Data excerpts:

-- -- --

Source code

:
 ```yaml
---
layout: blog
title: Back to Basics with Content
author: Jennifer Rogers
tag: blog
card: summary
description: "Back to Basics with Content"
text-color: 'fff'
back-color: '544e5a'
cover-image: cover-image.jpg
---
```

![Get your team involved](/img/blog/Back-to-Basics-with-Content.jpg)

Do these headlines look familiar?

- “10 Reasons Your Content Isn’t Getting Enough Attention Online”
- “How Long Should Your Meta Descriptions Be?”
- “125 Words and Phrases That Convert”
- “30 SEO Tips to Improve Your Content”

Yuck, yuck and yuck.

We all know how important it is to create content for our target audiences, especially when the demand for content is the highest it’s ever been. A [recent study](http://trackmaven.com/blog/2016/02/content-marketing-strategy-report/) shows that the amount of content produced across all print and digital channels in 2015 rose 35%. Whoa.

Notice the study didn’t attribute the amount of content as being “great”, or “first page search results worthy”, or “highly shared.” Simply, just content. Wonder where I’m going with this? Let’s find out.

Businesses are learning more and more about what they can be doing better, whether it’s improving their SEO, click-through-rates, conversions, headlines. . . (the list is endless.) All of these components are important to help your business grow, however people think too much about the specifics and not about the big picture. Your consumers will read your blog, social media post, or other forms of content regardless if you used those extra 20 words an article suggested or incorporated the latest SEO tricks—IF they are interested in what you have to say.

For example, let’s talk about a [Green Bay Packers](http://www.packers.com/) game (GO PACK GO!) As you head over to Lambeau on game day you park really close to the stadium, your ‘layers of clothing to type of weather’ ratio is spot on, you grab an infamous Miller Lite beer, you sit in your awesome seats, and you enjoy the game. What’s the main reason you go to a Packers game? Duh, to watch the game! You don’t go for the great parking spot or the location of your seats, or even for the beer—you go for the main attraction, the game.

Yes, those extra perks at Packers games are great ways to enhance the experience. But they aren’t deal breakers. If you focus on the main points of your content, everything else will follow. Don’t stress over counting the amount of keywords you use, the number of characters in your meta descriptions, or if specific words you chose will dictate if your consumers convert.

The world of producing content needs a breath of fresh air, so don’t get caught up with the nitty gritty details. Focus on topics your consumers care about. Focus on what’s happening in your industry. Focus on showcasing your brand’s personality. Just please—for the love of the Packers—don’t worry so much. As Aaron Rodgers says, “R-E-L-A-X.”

-- -- --

* [What you should do]: Exact duplication is required for the lines above, from the line that contains "your team involved](/img/blog/Back-to-Basics-with-Content.jpg)" to the line that contains "We all know", inclusive; omit all others.

* [Result]:
![Get your team involved](/img/blog/Back-to-Basics-with-Content.jpg)

Do these headlines look familiar?

- “10 Reasons Your Content Isn’t Getting Enough Attention Online”
- “How Long Should Your Meta Descriptions Be?”
- “125 Words and Phrases That Convert”
- “30 SEO Tips to Improve Your Content”

Yuck, yuck and yuck.

We all know how important it is to create content for our target audiences, especially when the demand for content is the highest it’s ever been. A [recent study](http://trackmaven.com/blog/2016/02/content-marketing-strategy-report/) shows that the amount of content produced across all print and digital channels in 2015 rose 35%. Whoa.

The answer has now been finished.